Another misunderstanding is this scary thing called "nipple confusion", which can happen and make it more difficult for your baby to latch onto your breast again. However, it turns out that many babies have no problem going back and forth between different forms of nipples, they can handle different ways of getting their food just fine. Only a very small percent of babies introduced to bottles early on have a difficult time going back to the breast. Even if your baby does have a hard time going back to the breast, wouldn't be better to use bottles and heal than continue torturing yourself, frustrating and confusing your baby even more? It's a personal decision that should be based on the mother's and baby's needs, not forced by misleading so called "professionals" and their advice.
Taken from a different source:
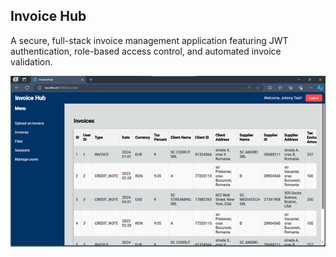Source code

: ## Invoice Hub

A secure, full-stack invoice management application featuring JWT authentication, role-based access control, and automated invoice validation.

![Invoice Hub Home Screen](images/home-screen.png)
There was one lactation consultant I ended up talking to who was open and honest with me, she said that most lactation consultants do lie because they want women to not be afraid to breastfeed their children. In the end I think that we are all adults though, and well aware that having a baby is going to be hard. Why not just be up front and prepare us for the worst instead? I would have been a lot more content and self assured if I had known that the process would take time.
I am sick of hearing about, and experiencing for myself, a feeling of inadequacy that many mothers feel. The most important thing is that your child is fed the nutrients he/she needs, not whether or not you use a bottle. All of you mothers out there who feel this way or have felt this way, you are good mothers and are doing all you can. That is evident by the very fact that you feel inadequate and are genuinely worried about your little one.
I don't mean for this to be a personal attack on lactation consultants either, I just hope that some out their, like the one I had the privilage of talking to after days and days of difficulty, are honest and helpful instead of causing more grief and pain.
Anyone else out there have a similar experience? Or if you have a different opinion I would love to hear it.